When St. Paul Miki and his companions were killed in 1597, there were as yet no Latin American saints; Rose of Lima, who would become the first Latin American saint nearly a century later, was only 11 years old. Though the Church had operated in India without interruption for over fifteen centuries, there were no South Asian saints. And East Asia, too, was without representation among the saints (though records indicate that Christianity reached China by the seventh century).

But most causes for canonization progress rather slowly, particularly when a potential saint has no advocates in the hierarchy. And the Church had only been well-established among Indigenous Americans since the apparition at Guadalupe some sixty-five years earlier, while relations with the Syro-Malabar Church of India had been restored not long after that. There was no concerted effort to suppress the causes of saints of color, but neither was there any particular endeavor to increase representation of the newly-converted peoples of Asia and the Americas.

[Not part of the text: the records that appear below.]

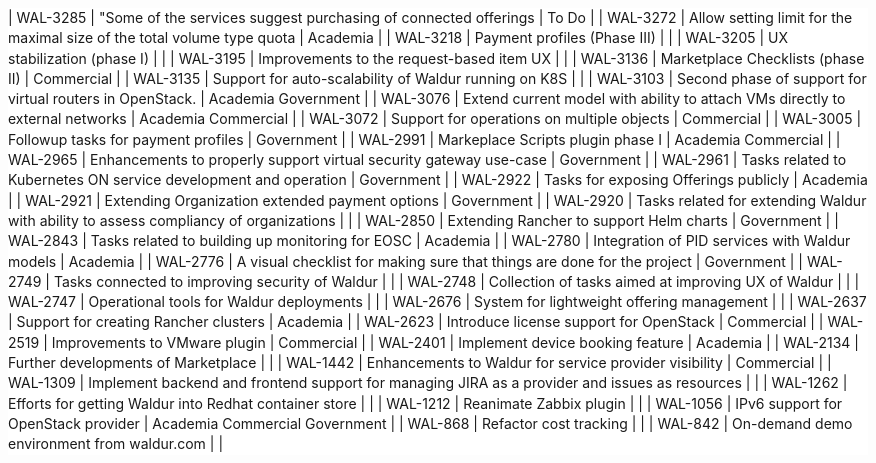| WAL-3285 | "Some of the services suggest purchasing of connected offerings                                | To Do                          |
| WAL-3272 | Allow setting limit for the maximal size of the total volume type quota                        | Academia                       |
| WAL-3218 | Payment profiles (Phase III)                                                                   |                                |
| WAL-3205 | UX stabilization (phase I)                                                                     |                                |
| WAL-3195 | Improvements to the request-based item UX                                                      |                                |
| WAL-3136 | Marketplace Checklists (phase II)                                                              | Commercial                     |
| WAL-3135 | Support for auto-scalability of Waldur running on K8S                                          |                                |
| WAL-3103 | Second phase of support for virtual routers in OpenStack.                                      | Academia Government            |
| WAL-3076 | Extend current model with ability to attach VMs directly to external networks                  | Academia Commercial            |
| WAL-3072 | Support for operations on multiple objects                                                     | Commercial                     |
| WAL-3005 | Followup tasks for payment profiles                                                            | Government                     |
| WAL-2991 | Markeplace Scripts plugin phase I                                                              | Academia Commercial            |
| WAL-2965 | Enhancements to properly support virtual security gateway use-case                             | Government                     |
| WAL-2961 | Tasks related to Kubernetes ON service development and operation                               | Government                     |
| WAL-2922 | Tasks for exposing Offerings publicly                                                          | Academia                       |
| WAL-2921 | Extending Organization extended payment options                                                | Government                     |
| WAL-2920 | Tasks related for extending Waldur with ability to assess compliancy of organizations          |                                |
| WAL-2850 | Extending Rancher to support Helm charts                                                       | Government                     |
| WAL-2843 | Tasks related to building up monitoring for EOSC                                               | Academia                       |
| WAL-2780 | Integration of PID services with Waldur models                                                 | Academia                       |
| WAL-2776 | A visual checklist for making sure that things are done for the project                        | Government                     |
| WAL-2749 | Tasks connected to improving security of Waldur                                                |                                |
| WAL-2748 | Collection of tasks aimed at improving UX of Waldur                                            |                                |
| WAL-2747 | Operational tools for Waldur deployments                                                       |                                |
| WAL-2676 | System for lightweight offering management                                                     |                                |
| WAL-2637 | Support for creating Rancher clusters                                                          | Academia                       |
| WAL-2623 | Introduce license support for OpenStack                                                        | Commercial                     |
| WAL-2519 | Improvements to VMware plugin                                                                  | Commercial                     |
| WAL-2401 | Implement device booking feature                                                               | Academia                       |
| WAL-2134 | Further developments of Marketplace                                                            |                                |
| WAL-1442 | Enhancements to Waldur for service provider visibility                                         | Commercial                     |
| WAL-1309 | Implement backend and frontend support for managing JIRA as a provider and issues as resources |                                |
| WAL-1262 | Efforts for getting Waldur into Redhat container store                                         |                                |
| WAL-1212 | Reanimate Zabbix plugin                                                                        |                                |
| WAL-1056 | IPv6 support for OpenStack provider                                                            | Academia Commercial Government |
| WAL-868  | Refactor cost tracking                                                                         |                                |
| WAL-842  | On-demand demo environment from waldur.com                                                     |                                |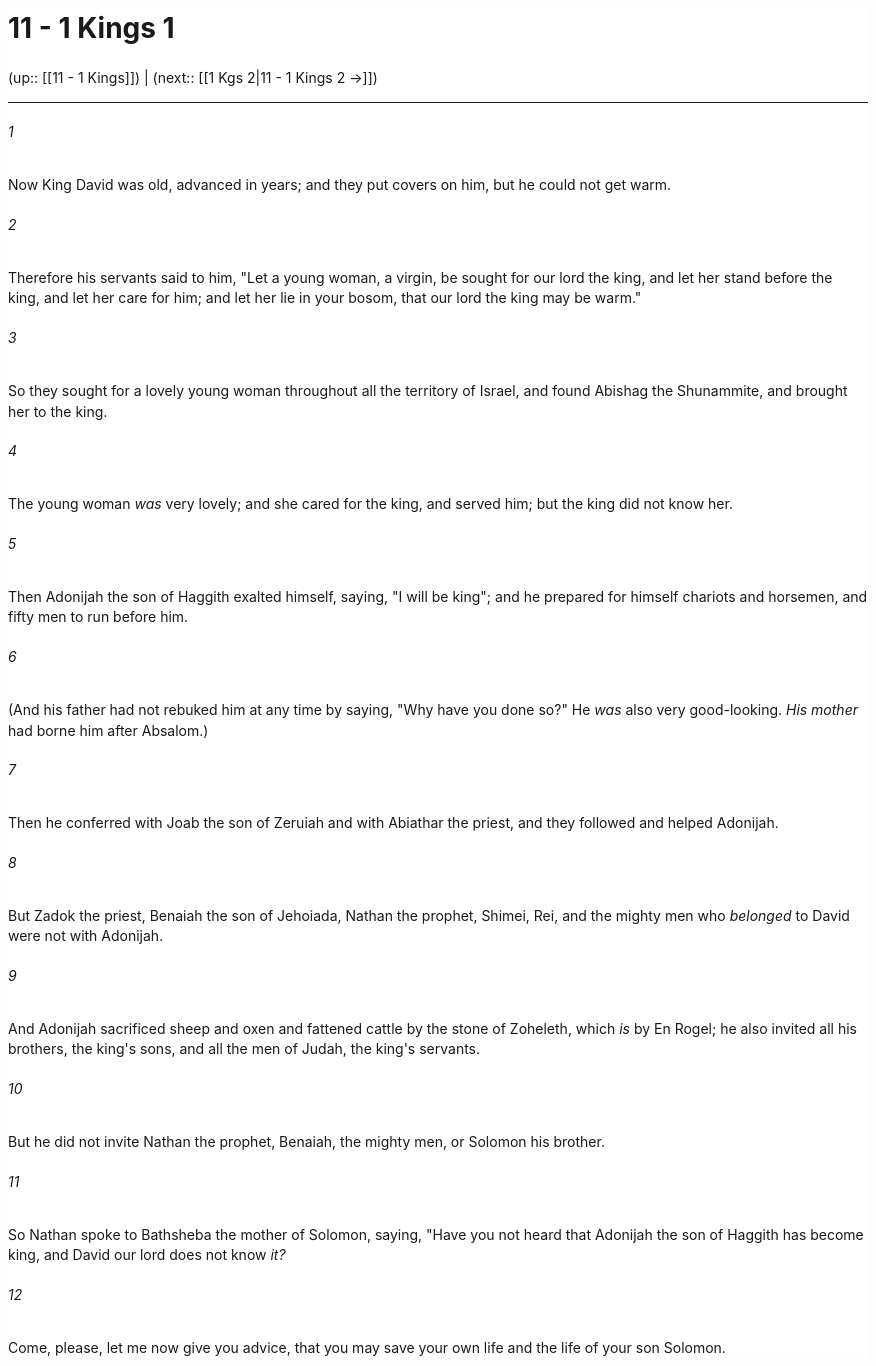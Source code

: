 # 11 - 1 Kings 1

(up:: [[11 - 1 Kings]]) | (next:: [[1 Kgs 2|11 - 1 Kings 2 →]])

***


###### 1 
Now King David was old, advanced in years; and they put covers on him, but he could not get warm. 

###### 2 
Therefore his servants said to him, "Let a young woman, a virgin, be sought for our lord the king, and let her stand before the king, and let her care for him; and let her lie in your bosom, that our lord the king may be warm." 

###### 3 
So they sought for a lovely young woman throughout all the territory of Israel, and found Abishag the Shunammite, and brought her to the king. 

###### 4 
The young woman _was_ very lovely; and she cared for the king, and served him; but the king did not know her. 

###### 5 
Then Adonijah the son of Haggith exalted himself, saying, "I will be king"; and he prepared for himself chariots and horsemen, and fifty men to run before him. 

###### 6 
(And his father had not rebuked him at any time by saying, "Why have you done so?" He _was_ also very good-looking. _His mother_ had borne him after Absalom.) 

###### 7 
Then he conferred with Joab the son of Zeruiah and with Abiathar the priest, and they followed and helped Adonijah. 

###### 8 
But Zadok the priest, Benaiah the son of Jehoiada, Nathan the prophet, Shimei, Rei, and the mighty men who _belonged_ to David were not with Adonijah. 

###### 9 
And Adonijah sacrificed sheep and oxen and fattened cattle by the stone of Zoheleth, which _is_ by En Rogel; he also invited all his brothers, the king's sons, and all the men of Judah, the king's servants. 

###### 10 
But he did not invite Nathan the prophet, Benaiah, the mighty men, or Solomon his brother. 

###### 11 
So Nathan spoke to Bathsheba the mother of Solomon, saying, "Have you not heard that Adonijah the son of Haggith has become king, and David our lord does not know _it?_ 

###### 12 
Come, please, let me now give you advice, that you may save your own life and the life of your son Solomon. 
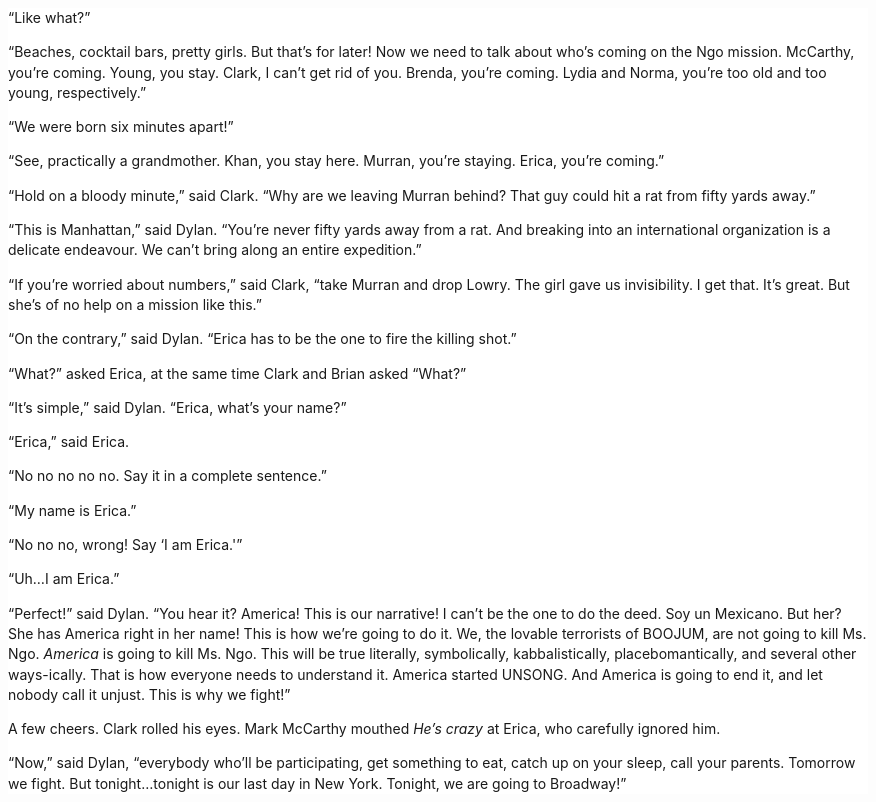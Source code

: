 “Like what?”

“Beaches, cocktail bars, pretty girls. But that’s for later! Now we need to talk about who’s coming on the Ngo mission. McCarthy, you’re coming. Young, you stay. Clark, I can’t get rid of you. Brenda, you’re coming. Lydia and Norma, you’re too old and too young, respectively.”

“We were born six minutes apart!”

“See, practically a grandmother. Khan, you stay here. Murran, you’re staying. Erica, you’re coming.”

“Hold on a bloody minute,” said Clark. “Why are we leaving Murran behind? That guy could hit a rat from fifty yards away.”

“This is Manhattan,” said Dylan. “You’re never fifty yards away from a rat. And breaking into an international organization is a delicate endeavour. We can’t bring along an entire expedition.”

“If you’re worried about numbers,” said Clark, “take Murran and drop Lowry. The girl gave us invisibility. I get that. It’s great. But she’s of no help on a mission like this.”

“On the contrary,” said Dylan. “Erica has to be the one to fire the killing shot.”

“What?” asked Erica, at the same time Clark and Brian asked “What?”

“It’s simple,” said Dylan. “Erica, what’s your name?”

“Erica,” said Erica.

“No no no no no. Say it in a complete sentence.”

“My name is Erica.”

“No no no, wrong! Say ‘I am Erica.'”

“Uh…I am Erica.”

“Perfect!” said Dylan. “You hear it? America! This is our narrative! I can’t be the one to do the deed. Soy un Mexicano. But her? She has America right in her name! This is how we’re going to do it. We, the lovable terrorists of BOOJUM, are not going to kill Ms. Ngo. _America_ is going to kill Ms. Ngo. This will be true literally, symbolically, kabbalistically, placebomantically, and several other ways-ically. That is how everyone needs to understand it. America started UNSONG. And America is going to end it, and let nobody call it unjust. This is why we fight!”

A few cheers. Clark rolled his eyes. Mark McCarthy mouthed _He’s crazy_ at Erica, who carefully ignored him.

“Now,” said Dylan, “everybody who’ll be participating, get something to eat, catch up on your sleep, call your parents. Tomorrow we fight. But tonight…tonight is our last day in New York. Tonight, we are going to Broadway!”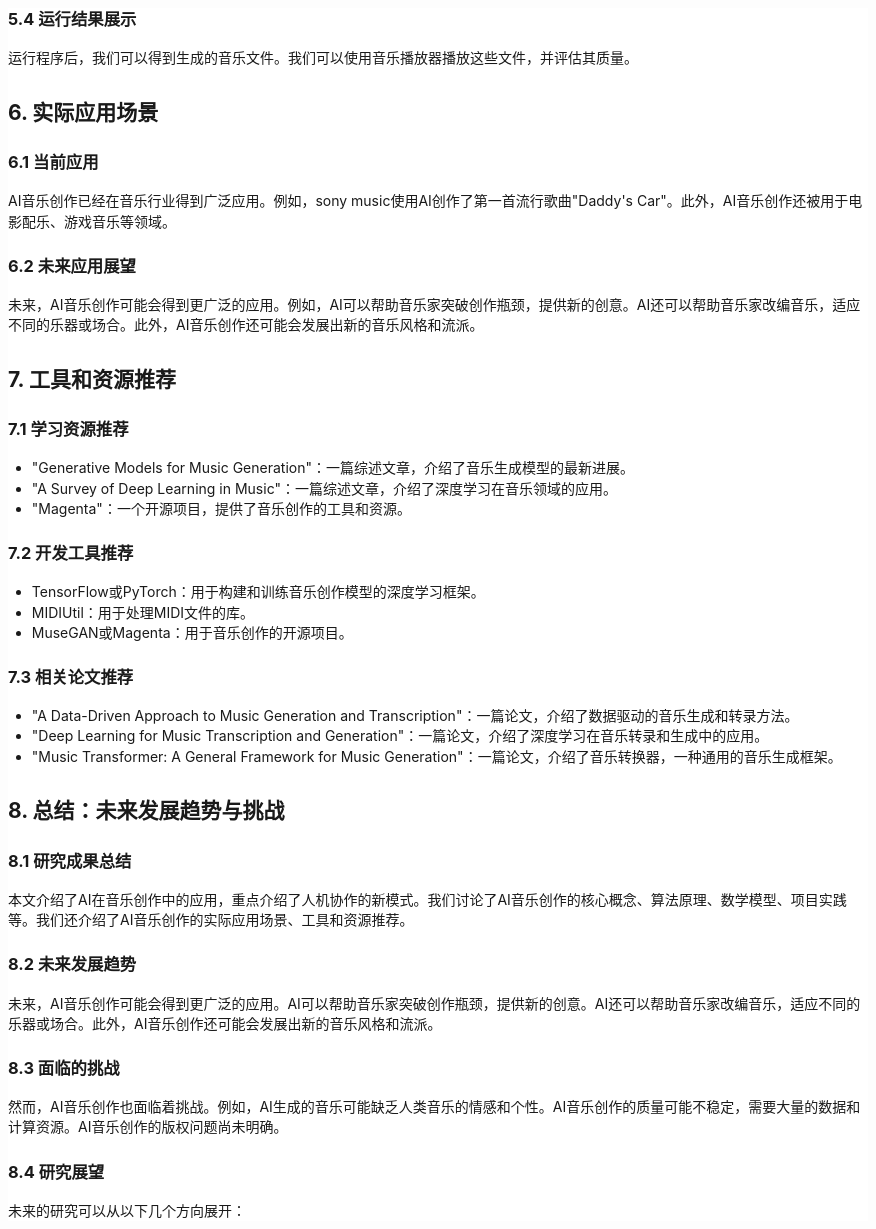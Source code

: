 ### 5.4 运行结果展示

运行程序后，我们可以得到生成的音乐文件。我们可以使用音乐播放器播放这些文件，并评估其质量。

## 6. 实际应用场景

### 6.1 当前应用

AI音乐创作已经在音乐行业得到广泛应用。例如，sony music使用AI创作了第一首流行歌曲"Daddy's Car"。此外，AI音乐创作还被用于电影配乐、游戏音乐等领域。

### 6.2 未来应用展望

未来，AI音乐创作可能会得到更广泛的应用。例如，AI可以帮助音乐家突破创作瓶颈，提供新的创意。AI还可以帮助音乐家改编音乐，适应不同的乐器或场合。此外，AI音乐创作还可能会发展出新的音乐风格和流派。

## 7. 工具和资源推荐

### 7.1 学习资源推荐

* "Generative Models for Music Generation"：一篇综述文章，介绍了音乐生成模型的最新进展。
* "A Survey of Deep Learning in Music"：一篇综述文章，介绍了深度学习在音乐领域的应用。
* "Magenta"：一个开源项目，提供了音乐创作的工具和资源。

### 7.2 开发工具推荐

* TensorFlow或PyTorch：用于构建和训练音乐创作模型的深度学习框架。
* MIDIUtil：用于处理MIDI文件的库。
* MuseGAN或Magenta：用于音乐创作的开源项目。

### 7.3 相关论文推荐

* "A Data-Driven Approach to Music Generation and Transcription"：一篇论文，介绍了数据驱动的音乐生成和转录方法。
* "Deep Learning for Music Transcription and Generation"：一篇论文，介绍了深度学习在音乐转录和生成中的应用。
* "Music Transformer: A General Framework for Music Generation"：一篇论文，介绍了音乐转换器，一种通用的音乐生成框架。

## 8. 总结：未来发展趋势与挑战

### 8.1 研究成果总结

本文介绍了AI在音乐创作中的应用，重点介绍了人机协作的新模式。我们讨论了AI音乐创作的核心概念、算法原理、数学模型、项目实践等。我们还介绍了AI音乐创作的实际应用场景、工具和资源推荐。

### 8.2 未来发展趋势

未来，AI音乐创作可能会得到更广泛的应用。AI可以帮助音乐家突破创作瓶颈，提供新的创意。AI还可以帮助音乐家改编音乐，适应不同的乐器或场合。此外，AI音乐创作还可能会发展出新的音乐风格和流派。

### 8.3 面临的挑战

然而，AI音乐创作也面临着挑战。例如，AI生成的音乐可能缺乏人类音乐的情感和个性。AI音乐创作的质量可能不稳定，需要大量的数据和计算资源。AI音乐创作的版权问题尚未明确。

### 8.4 研究展望

未来的研究可以从以下几个方向展开：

Mercifully, God knew the hearts of his people. He knew our need to see ourselves in the models of holiness set before us, to see our state in life and our culture and our particular struggles and gifts. And on 5 February 1597, he laid the groundwork for the panoply of saints we see today, saints from dozens upon dozens of nations, of every race, with every imaginable background. On that day in Nagasaki, twenty-six men and boys were murdered, Christians from Japan, Mexico, India, and Spain. Thirty years later, those martyrs were beatified: the first East Asian blesseds, the first South Asian blessed, and the first Latin American blessed. When the group was finally canonized in 1862, their number included the first ever Saints from Japan, India, and Mexico.

St. Paul Miki (1562-1597) is the most famous of the Japanese martyrs, the headliner saint accompanied by “and companions” in the liturgical texts of the Church. He was also the first Japanese person to enter any religious order, becoming a Jesuit in 1586, 41 years after St. Francis Xavier brought the Gospel to Japan. Miki was the son of a Japanese soldier who converted to Catholicism (with his wife) when Miki was four. Miki later attended Jesuit school and entered the Society at 22.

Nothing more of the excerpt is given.